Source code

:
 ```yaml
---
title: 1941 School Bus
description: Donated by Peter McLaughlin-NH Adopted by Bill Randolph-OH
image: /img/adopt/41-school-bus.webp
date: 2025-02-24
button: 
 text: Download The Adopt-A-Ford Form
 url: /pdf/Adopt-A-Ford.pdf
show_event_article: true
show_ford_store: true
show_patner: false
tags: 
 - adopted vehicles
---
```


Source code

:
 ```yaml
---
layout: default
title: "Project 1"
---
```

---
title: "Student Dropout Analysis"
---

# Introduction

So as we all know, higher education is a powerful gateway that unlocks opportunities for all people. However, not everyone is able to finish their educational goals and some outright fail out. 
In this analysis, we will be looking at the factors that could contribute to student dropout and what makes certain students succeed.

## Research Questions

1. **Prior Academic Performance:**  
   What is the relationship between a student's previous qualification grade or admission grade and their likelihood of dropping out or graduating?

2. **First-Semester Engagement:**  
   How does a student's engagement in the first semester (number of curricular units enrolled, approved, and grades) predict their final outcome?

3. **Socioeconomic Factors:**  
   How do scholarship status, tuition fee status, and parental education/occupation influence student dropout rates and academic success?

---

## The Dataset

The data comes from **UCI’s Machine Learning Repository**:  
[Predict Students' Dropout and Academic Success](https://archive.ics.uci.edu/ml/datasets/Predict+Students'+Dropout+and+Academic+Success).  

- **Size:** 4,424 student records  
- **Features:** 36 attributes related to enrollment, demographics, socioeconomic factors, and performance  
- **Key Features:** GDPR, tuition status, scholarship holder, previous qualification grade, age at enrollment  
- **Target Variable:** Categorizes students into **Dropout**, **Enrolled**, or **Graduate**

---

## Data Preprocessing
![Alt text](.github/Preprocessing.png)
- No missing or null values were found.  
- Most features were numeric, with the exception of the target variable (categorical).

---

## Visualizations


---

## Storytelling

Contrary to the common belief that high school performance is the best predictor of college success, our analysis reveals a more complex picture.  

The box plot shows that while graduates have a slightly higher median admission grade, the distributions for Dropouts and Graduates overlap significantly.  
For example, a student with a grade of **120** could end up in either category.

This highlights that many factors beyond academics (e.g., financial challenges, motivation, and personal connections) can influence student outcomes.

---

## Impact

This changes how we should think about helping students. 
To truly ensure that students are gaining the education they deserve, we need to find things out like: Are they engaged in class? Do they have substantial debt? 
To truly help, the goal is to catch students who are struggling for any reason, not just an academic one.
....................
* Exercise objective
Among the entries above, find the line with "1. **Prior Academic Performance:**" and the line with "## Storytelling"; give again exactly these two lines and all lines between them.

* Response
1. **Prior Academic Performance:**  
   What is the relationship between a student's previous qualification grade or admission grade and their likelihood of dropping out or graduating?

2. **First-Semester Engagement:**  
   How does a student's engagement in the first semester (number of curricular units enrolled, approved, and grades) predict their final outcome?

3. **Socioeconomic Factors:**  
   How do scholarship status, tuition fee status, and parental education/occupation influence student dropout rates and academic success?

---

## The Dataset

The data comes from **UCI’s Machine Learning Repository**:  
[Predict Students' Dropout and Academic Success](https://archive.ics.uci.edu/ml/datasets/Predict+Students'+Dropout+and+Academic+Success).  

- **Size:** 4,424 student records  
- **Features:** 36 attributes related to enrollment, demographics, socioeconomic factors, and performance  
- **Key Features:** GDPR, tuition status, scholarship holder, previous qualification grade, age at enrollment  
- **Target Variable:** Categorizes students into **Dropout**, **Enrolled**, or **Graduate**

---

## Data Preprocessing
![Alt text](.github/Preprocessing.png)
- No missing or null values were found.  
- Most features were numeric, with the exception of the target variable (categorical).

---

## Visualizations


---

## Storytelling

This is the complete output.